Grandma’s ammonia cookies, from back when people cooked with love and baker’s ammonia.

Photographic evidence. Note to the squeamish: Contains lard. And baker’s ammonia.

Even more recipes. The lemon ammonia cookies look good.

I kinda want to run out and find some baking ammonia and try these. I don’t think I’ve had cookies leavened with baking ammonia before, but I’m not 100% sure. How do they compare to other leavening agents?

Just don’t eat them with a tall frosty glass of Clorox. Actually, the first four words will suffice, although I’ve heard nice things about Windex scones.

Just to clarify, this is NH4 we’re talking about and not something just callesd"ammonia" due to it’s similarity to NH4, because I’ve always heard that ammonia is poisonous.

Baking with ammonium carbonate is still fairly common in Sweden. It works pretty much like baking soda. It gives cookies a very distinct aftertaste that’s difficult to describe, but it’s delicious. At least I think so. :slight_smile: The distinct taste means that it’s usually used in recipes where the taste adds to the overall flavour. It’s usually interchangeable with baking soda.

ammonium bicarbonate

You do realize that stuff with chemically names can be perfectly safe in small amounts to eat in their food safe version?

Sodium goes boom, chlorine is a toxic gas, but combine them and you have table salt …

There is sodium bicarbonate, and ammonium bicarbonate, and they are very similar chemically, and both are used in cooking. They both leaven chemically [add an acid and they bubble off gas that fluffs the dough]

Okay, someone made cookies leavened with ammonia in my kitchen last year. They were reputed to be delicious if you didn’t breathe.

They smell like ammonia for the first month. The whole house reeked of cat’s piss for two or three weeks.

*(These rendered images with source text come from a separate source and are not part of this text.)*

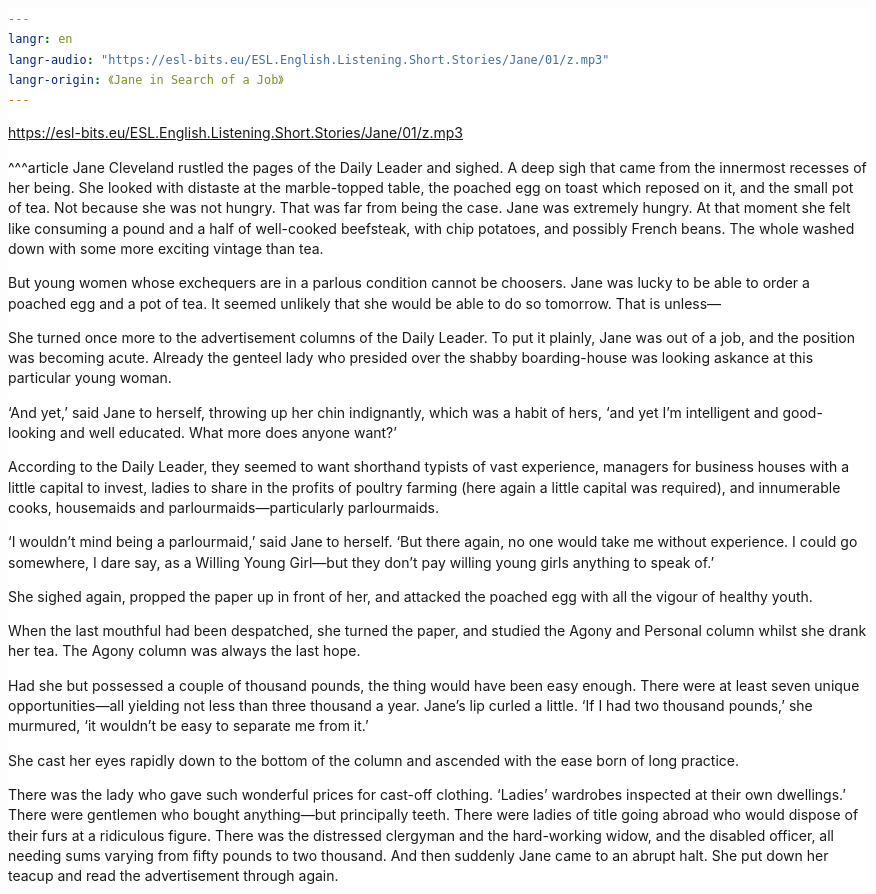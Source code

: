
 ```yaml
---
langr: en
langr-audio: "https://esl-bits.eu/ESL.English.Listening.Short.Stories/Jane/01/z.mp3"
langr-origin: 《Jane in Search of a Job》
---
```


https://esl-bits.eu/ESL.English.Listening.Short.Stories/Jane/01/z.mp3

^^^article
Jane Cleveland rustled the pages of the Daily Leader and sighed. A deep sigh that came from the innermost recesses of her being. She looked with distaste at the marble-topped table, the poached egg on toast which reposed on it, and the small pot of tea. Not because she was not hungry. That was far from being the case. Jane was extremely hungry. At that moment she felt like consuming a pound and a half of well-cooked beefsteak, with chip potatoes, and possibly French beans. The whole washed down with some more exciting vintage than tea.

But young women whose exchequers are in a parlous condition cannot be choosers. Jane was lucky to be able to order a poached egg and a pot of tea. It seemed unlikely that she would be able to do so tomorrow. That is unless—

She turned once more to the advertisement columns of the Daily Leader. To put it plainly, Jane was out of a job, and the position was becoming acute. Already the genteel lady who presided over the shabby boarding-house was looking askance at this particular young woman.

‘And yet,’ said Jane to herself, throwing up her chin indignantly, which was a habit of hers, ‘and yet I’m intelligent and good-looking and well educated. What more does anyone want?’

According to the Daily Leader, they seemed to want shorthand typists of vast experience, managers for business houses with a little capital to invest, ladies to share in the profits of poultry farming (here again a little capital was required), and innumerable cooks, housemaids and parlourmaids—particularly parlourmaids.

‘I wouldn’t mind being a parlourmaid,’ said Jane to herself. ‘But there again, no one would take me without experience. I could go somewhere, I dare say, as a Willing Young Girl—but they don’t pay willing young girls anything to speak of.’

She sighed again, propped the paper up in front of her, and attacked the poached egg with all the vigour of healthy youth.

When the last mouthful had been despatched, she turned the paper, and studied the Agony and Personal column whilst she drank her tea. The Agony column was always the last hope.

Had she but possessed a couple of thousand pounds, the thing would have been easy enough. There were at least seven unique opportunities—all yielding not less than three thousand a year. Jane’s lip curled a little. ‘If I had two thousand pounds,’ she murmured, ‘it wouldn’t be easy to separate me from it.’

She cast her eyes rapidly down to the bottom of the column and ascended with the ease born of long practice.

There was the lady who gave such wonderful prices for cast-off clothing. ‘Ladies’ wardrobes inspected at their own dwellings.’ There were gentlemen who bought anything—but principally teeth. There were ladies of title going abroad who would dispose of their furs at a ridiculous figure. There was the distressed clergyman and the hard-working widow, and the disabled officer, all needing sums varying from fifty pounds to two thousand. And then suddenly Jane came to an abrupt halt. She put down her teacup and read the advertisement through again.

If you enjoy that, go ahead and use baking ammonia.

Aren’t “ammonia cookies” just what we now call “soda cookies?”

I assume “soda cookies” are made with baking soda, not baking ammonia.

I have a little jar of baking ammonia, and I’ve made a few batches of ammonia cookies. It doesn’t affect the flavor, but if you put them in a closed container, you get a little whiff of ammonia when you open it. It makes really nice, chewy coconut cookies.

It’s a floor wax — and a dessert topping!

:smiley: Perfect.

Oddly enough, “It works pretty much like baking soda” is what the person said when I called up General Mills to ask why trisodium phosphate was listed as an ingredient in Kix cereal. It’s better known as a powerful cleaning agent. I’m not sure exactly what it brings, flavor-wise.

I’m wondering if these ammonia cookies taste anything like Scandinavian salty licorice, which is made with ammonium chloride instead of sodium chloride.

The ammonia shouldn’t be left behind in the baked goods, per my sources.

I enjoy my salmiak drop like any good american of hollander descent, but I don’t want mij cookies tasting like dubbel zout!

And a window cleaner! :smiley:

Number: There’s salty licorice both with and without ammonium chloride in Scandinavia. I think though that the salmiak (ammonium chloride) stuff does have that same sharp tang that ammonium cookies have. Mind you, it’s not the licorice taste. More like that “frzzt!” in the back of your nose.

And like Qadgop says, the actual ammonia in the cookies dissipates (into your furniture) during baking.

Little House in the Big Woods mentions “Swedish cookies,” and the “Little House Cookbook” gives a recipe using ammonium bicarbonate.

Considering it boils at -30 celcius, it would be hard for it to stick around unless it gets trapped. Maybe if you tried leavening a cake with it.

Last night I bumped into a blog which explained that the dumbing down of America could be directly attributed to the Illuminati corporations putting toxic additives into our food.

Yikes, it’s true!

It may be mostly evaporated, but the damn things still smell like ammonia after baking.